Data records:
*****

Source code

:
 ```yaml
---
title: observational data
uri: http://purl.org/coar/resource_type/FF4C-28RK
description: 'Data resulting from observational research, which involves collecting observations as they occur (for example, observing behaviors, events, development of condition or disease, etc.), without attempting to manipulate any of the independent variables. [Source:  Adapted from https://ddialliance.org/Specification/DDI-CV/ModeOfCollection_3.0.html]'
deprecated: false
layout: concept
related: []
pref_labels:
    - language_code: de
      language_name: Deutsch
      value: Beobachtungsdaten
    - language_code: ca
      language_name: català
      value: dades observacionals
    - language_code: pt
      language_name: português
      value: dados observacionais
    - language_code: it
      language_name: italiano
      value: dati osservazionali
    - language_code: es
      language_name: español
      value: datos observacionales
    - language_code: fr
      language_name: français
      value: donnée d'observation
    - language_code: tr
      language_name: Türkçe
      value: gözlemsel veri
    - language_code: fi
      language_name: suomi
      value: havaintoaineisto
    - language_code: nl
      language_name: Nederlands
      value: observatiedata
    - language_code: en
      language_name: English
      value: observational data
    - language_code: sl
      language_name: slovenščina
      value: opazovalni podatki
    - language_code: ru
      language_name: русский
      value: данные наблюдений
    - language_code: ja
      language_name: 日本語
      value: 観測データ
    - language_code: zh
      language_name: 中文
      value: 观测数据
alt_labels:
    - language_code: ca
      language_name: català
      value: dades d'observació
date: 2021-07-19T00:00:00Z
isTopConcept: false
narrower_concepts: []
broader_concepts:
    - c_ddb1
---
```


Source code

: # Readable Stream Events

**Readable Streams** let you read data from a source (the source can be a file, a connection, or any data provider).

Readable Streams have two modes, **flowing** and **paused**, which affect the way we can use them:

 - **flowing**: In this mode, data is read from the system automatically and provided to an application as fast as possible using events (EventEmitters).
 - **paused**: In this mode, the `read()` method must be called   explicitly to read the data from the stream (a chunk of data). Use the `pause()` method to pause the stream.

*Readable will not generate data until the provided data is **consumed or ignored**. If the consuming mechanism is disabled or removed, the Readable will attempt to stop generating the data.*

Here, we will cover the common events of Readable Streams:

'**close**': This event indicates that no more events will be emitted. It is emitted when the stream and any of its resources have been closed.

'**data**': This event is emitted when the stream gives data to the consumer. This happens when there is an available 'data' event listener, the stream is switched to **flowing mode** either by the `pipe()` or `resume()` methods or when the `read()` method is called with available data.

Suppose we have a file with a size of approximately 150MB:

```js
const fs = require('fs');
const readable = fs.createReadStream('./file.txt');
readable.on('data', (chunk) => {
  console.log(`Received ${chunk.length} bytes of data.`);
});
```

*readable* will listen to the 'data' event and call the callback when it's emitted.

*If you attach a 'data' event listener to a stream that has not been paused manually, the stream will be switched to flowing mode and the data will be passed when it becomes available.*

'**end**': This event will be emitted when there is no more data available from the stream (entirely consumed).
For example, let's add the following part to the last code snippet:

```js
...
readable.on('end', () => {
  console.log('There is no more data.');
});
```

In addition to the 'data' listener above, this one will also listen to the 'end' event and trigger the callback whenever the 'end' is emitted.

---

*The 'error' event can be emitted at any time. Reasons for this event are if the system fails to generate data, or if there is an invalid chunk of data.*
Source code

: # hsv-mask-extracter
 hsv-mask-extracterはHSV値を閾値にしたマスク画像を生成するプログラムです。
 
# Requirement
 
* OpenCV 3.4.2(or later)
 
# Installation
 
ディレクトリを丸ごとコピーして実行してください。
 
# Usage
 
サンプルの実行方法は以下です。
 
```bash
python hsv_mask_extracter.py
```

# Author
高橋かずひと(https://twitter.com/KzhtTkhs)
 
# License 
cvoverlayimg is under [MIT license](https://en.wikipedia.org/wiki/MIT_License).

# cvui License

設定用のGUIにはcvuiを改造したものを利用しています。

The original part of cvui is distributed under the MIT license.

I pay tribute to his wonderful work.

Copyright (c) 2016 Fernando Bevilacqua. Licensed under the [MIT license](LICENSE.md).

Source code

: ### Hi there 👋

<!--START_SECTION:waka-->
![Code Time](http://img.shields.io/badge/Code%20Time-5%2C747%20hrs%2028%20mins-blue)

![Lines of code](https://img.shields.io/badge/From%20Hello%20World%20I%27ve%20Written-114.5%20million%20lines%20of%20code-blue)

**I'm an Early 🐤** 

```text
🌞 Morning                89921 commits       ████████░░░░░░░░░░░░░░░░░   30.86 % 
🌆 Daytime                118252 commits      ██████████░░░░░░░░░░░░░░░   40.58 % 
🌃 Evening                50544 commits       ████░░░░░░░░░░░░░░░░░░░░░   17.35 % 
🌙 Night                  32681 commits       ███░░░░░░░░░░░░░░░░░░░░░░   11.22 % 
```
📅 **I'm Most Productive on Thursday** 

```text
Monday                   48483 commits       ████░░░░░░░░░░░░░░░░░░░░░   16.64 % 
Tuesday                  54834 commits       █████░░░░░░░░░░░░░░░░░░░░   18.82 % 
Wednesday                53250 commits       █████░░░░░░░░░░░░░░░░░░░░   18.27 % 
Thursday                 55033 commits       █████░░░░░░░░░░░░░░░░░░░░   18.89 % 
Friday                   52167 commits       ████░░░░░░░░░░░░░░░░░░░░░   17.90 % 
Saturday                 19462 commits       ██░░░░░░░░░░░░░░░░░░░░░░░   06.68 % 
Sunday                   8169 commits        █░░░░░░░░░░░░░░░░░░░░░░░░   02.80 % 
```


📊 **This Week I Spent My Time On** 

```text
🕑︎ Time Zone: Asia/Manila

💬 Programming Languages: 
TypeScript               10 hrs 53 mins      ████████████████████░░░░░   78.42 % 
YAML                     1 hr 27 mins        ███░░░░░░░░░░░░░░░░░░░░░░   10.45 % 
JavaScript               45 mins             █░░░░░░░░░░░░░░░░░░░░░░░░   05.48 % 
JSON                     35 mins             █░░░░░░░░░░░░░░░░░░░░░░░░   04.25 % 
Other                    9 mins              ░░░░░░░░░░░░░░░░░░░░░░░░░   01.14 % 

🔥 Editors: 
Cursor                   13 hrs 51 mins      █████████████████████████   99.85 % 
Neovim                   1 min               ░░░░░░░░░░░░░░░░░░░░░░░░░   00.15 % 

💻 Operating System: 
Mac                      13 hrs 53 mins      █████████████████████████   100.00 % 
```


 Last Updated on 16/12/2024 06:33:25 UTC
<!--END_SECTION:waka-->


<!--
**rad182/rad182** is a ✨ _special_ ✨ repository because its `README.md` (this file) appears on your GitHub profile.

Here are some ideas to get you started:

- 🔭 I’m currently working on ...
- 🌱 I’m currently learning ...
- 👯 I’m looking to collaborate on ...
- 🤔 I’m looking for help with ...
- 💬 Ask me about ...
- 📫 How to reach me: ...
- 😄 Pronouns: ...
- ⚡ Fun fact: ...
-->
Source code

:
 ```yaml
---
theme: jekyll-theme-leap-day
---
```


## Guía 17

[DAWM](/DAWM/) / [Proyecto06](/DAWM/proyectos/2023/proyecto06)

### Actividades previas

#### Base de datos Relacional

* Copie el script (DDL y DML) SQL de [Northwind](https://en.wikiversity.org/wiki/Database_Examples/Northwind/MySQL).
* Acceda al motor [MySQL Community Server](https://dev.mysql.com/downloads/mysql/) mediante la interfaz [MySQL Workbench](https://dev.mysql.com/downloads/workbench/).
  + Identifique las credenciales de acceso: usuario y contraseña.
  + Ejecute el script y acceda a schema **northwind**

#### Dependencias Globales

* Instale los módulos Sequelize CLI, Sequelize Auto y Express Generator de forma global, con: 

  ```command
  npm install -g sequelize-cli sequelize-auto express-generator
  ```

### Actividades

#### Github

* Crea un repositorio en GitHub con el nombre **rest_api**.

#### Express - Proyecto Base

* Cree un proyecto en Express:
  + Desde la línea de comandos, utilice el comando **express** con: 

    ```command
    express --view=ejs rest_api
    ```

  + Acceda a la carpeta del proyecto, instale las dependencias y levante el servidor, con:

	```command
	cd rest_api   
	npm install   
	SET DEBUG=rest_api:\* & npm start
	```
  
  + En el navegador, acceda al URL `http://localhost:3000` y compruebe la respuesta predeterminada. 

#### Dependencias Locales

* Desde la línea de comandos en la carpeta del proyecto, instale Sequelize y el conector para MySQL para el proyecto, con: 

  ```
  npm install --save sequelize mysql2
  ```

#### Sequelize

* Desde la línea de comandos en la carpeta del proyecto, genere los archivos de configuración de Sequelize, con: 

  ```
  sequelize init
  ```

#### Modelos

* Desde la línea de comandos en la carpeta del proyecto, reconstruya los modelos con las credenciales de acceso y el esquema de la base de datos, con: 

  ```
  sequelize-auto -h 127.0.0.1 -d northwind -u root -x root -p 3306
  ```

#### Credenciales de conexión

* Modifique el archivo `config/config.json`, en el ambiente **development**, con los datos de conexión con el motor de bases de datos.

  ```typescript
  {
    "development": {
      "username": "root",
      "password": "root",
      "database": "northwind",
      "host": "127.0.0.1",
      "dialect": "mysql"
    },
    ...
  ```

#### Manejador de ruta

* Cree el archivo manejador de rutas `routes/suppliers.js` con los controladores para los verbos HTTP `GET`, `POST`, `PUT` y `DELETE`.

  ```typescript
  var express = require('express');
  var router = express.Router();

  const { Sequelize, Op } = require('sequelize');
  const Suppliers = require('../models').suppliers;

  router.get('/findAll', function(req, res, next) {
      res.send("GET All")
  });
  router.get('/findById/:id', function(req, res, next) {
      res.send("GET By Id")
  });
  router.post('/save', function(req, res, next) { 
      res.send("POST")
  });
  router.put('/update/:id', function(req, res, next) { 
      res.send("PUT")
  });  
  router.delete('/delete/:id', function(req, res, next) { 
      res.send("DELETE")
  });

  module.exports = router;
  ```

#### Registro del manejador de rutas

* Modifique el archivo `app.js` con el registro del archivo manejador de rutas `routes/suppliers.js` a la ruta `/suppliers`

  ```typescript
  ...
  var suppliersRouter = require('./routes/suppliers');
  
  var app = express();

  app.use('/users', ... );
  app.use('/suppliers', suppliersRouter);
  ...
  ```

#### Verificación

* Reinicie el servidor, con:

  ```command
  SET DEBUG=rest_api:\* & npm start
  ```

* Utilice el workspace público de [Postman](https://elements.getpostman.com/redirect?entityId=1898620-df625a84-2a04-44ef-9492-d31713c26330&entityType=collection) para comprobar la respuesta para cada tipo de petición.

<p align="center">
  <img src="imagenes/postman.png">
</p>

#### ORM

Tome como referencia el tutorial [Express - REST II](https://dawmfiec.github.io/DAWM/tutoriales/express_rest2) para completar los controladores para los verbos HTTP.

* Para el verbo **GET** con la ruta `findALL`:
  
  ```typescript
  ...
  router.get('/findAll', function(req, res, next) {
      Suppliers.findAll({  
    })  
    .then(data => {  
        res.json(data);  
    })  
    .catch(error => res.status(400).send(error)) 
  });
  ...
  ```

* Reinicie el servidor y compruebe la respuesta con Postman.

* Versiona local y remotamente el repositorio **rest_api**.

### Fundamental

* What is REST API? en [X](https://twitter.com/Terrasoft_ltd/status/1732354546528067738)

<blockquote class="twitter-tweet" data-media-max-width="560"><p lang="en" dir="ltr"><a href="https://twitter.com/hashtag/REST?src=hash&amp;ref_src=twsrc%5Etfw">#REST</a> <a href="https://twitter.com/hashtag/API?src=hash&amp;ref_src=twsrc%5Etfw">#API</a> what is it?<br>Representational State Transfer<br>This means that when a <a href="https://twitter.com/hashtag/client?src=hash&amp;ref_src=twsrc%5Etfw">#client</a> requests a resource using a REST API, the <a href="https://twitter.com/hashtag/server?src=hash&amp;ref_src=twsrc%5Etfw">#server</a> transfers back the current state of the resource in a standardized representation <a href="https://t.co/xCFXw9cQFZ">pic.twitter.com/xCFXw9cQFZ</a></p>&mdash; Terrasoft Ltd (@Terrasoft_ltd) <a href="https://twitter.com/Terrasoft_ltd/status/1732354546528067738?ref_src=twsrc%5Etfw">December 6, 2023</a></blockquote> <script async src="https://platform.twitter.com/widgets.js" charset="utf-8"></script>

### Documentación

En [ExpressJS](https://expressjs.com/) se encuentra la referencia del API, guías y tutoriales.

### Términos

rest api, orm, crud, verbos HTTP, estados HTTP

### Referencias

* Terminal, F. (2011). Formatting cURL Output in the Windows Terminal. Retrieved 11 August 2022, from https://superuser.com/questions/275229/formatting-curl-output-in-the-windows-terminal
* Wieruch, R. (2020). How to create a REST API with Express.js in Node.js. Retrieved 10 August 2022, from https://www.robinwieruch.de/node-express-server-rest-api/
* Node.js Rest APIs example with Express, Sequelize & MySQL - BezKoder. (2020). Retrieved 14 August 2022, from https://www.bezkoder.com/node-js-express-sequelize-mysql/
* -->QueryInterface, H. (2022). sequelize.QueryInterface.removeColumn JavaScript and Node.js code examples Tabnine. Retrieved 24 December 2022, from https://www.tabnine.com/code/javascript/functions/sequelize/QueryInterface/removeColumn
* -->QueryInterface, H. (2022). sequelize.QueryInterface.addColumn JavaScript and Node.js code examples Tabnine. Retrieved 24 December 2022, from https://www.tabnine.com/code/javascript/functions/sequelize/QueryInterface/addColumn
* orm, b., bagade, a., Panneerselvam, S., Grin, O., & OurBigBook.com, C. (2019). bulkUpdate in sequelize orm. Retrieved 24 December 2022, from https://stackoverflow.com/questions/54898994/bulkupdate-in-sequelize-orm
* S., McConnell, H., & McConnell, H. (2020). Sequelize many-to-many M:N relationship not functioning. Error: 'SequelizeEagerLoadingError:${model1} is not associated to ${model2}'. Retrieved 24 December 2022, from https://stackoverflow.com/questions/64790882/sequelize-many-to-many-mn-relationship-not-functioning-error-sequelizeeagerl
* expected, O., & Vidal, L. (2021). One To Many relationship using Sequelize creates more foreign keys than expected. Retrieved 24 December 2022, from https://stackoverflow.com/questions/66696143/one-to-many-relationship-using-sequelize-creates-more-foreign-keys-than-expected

*****

__Task requirements__:
Find the string "Modifique" in the entries above. Copy each line where it occurs.

__Reply to the exercise__:
* Modifique el archivo `config/config.json`, en el ambiente **development**, con los datos de conexión con el motor de bases de datos.
* Modifique el archivo `app.js` con el registro del archivo manejador de rutas `routes/suppliers.js` a la ruta `/suppliers`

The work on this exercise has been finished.